→ **EXERCISE REQUIREMENTS**: Give the data again exactly, without images.

********************

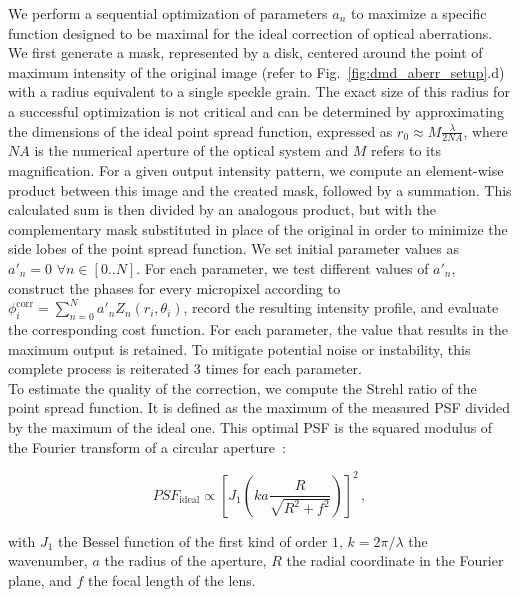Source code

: \documentclass[12pt]{iopart}
\newcommand{\be}{\begin{equation}}
\newcommand{\ee}{\end{equation}}
\begin{document}
We perform a sequential optimization of parameters $a_n$
to maximize a specific function designed
to be maximal for the ideal correction of optical aberrations.
We first  generate a mask, represented by a disk,
centered around the point of maximum intensity of the original image (refer to Fig.~\ref{fig:dmd_aberr_setup}.d)
with a radius equivalent to a single speckle grain.
The exact size of this radius for a successful optimization is not critical
and can be determined by approximating the dimensions of the ideal point spread function,
expressed as $r_0 \approx M \frac{\lambda}{2 NA}$,
where $NA$ is the numerical aperture of the optical system and $M$ refers to its magnification.
For a given output intensity pattern, we compute an element-wise product between this image
and the created mask, followed by a summation.
This calculated sum is then divided by an analogous product, but with the complementary mask substituted in place of the original
in order to minimize the side lobes of the point spread function.
We set initial parameter values as $a'_n = 0\,\, \forall n \in [0..N]$.
For each parameter, we test different values of $a'_n$,
construct the phases for every micropixel according to
$\phi_i^\text{corr} = \sum_{n=0}^N a'_n Z_n(r_i,\theta_i)$,
record the resulting intensity profile,
and evaluate the corresponding cost function.
For each parameter, the value that results in the maximum output is retained.
To mitigate potential noise or instability, this complete process is reiterated $3$ times for each parameter.\\


To estimate the quality of the correction,
we compute the Strehl ratio of the point spread function.
It is defined as the maximum of the measured PSF divided
by the maximum of the ideal one.
This optimal PSF is
the  squared modulus of the Fourier transform of a circular aperture~\cite{airy1835diffraction}:

\be
PSF_\text{ideal} \propto
\left[
  J_1\left(k a \frac{R}{\sqrt{R^2+f^2}}\right)
  \right]^2 \, ,
\ee

with $J_1$ the Bessel function of the first kind of order $1$,
$k = 2\pi/\lambda$ the wavenumber,
$a$ the radius of the aperture,
$R$ the radial coordinate in the Fourier plane,
and $f$ the focal length of the lens.\\
\end{document}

********************

→ **RESULT**:
Source code

: \documentclass[12pt]{iopart}
\newcommand{\be}{\begin{equation}}
\newcommand{\ee}{\end{equation}}
\begin{document}
We perform a sequential optimization of parameters $a_n$
to maximize a specific function designed
to be maximal for the ideal correction of optical aberrations.
We first  generate a mask, represented by a disk,
centered around the point of maximum intensity of the original image (refer to Fig.~\ref{fig:dmd_aberr_setup}.d)
with a radius equivalent to a single speckle grain.
The exact size of this radius for a successful optimization is not critical
and can be determined by approximating the dimensions of the ideal point spread function,
expressed as $r_0 \approx M \frac{\lambda}{2 NA}$,
where $NA$ is the numerical aperture of the optical system and $M$ refers to its magnification.
For a given output intensity pattern, we compute an element-wise product between this image
and the created mask, followed by a summation.
This calculated sum is then divided by an analogous product, but with the complementary mask substituted in place of the original
in order to minimize the side lobes of the point spread function.
We set initial parameter values as $a'_n = 0\,\, \forall n \in [0..N]$.
For each parameter, we test different values of $a'_n$,
construct the phases for every micropixel according to
$\phi_i^\text{corr} = \sum_{n=0}^N a'_n Z_n(r_i,\theta_i)$,
record the resulting intensity profile,
and evaluate the corresponding cost function.
For each parameter, the value that results in the maximum output is retained.
To mitigate potential noise or instability, this complete process is reiterated $3$ times for each parameter.\\


To estimate the quality of the correction,
we compute the Strehl ratio of the point spread function.
It is defined as the maximum of the measured PSF divided
by the maximum of the ideal one.
This optimal PSF is
the  squared modulus of the Fourier transform of a circular aperture~\cite{airy1835diffraction}:

\be
PSF_\text{ideal} \propto
\left[
  J_1\left(k a \frac{R}{\sqrt{R^2+f^2}}\right)
  \right]^2 \, ,
\ee

with $J_1$ the Bessel function of the first kind of order $1$,
$k = 2\pi/\lambda$ the wavenumber,
$a$ the radius of the aperture,
$R$ the radial coordinate in the Fourier plane,
and $f$ the focal length of the lens.\\
\end{document}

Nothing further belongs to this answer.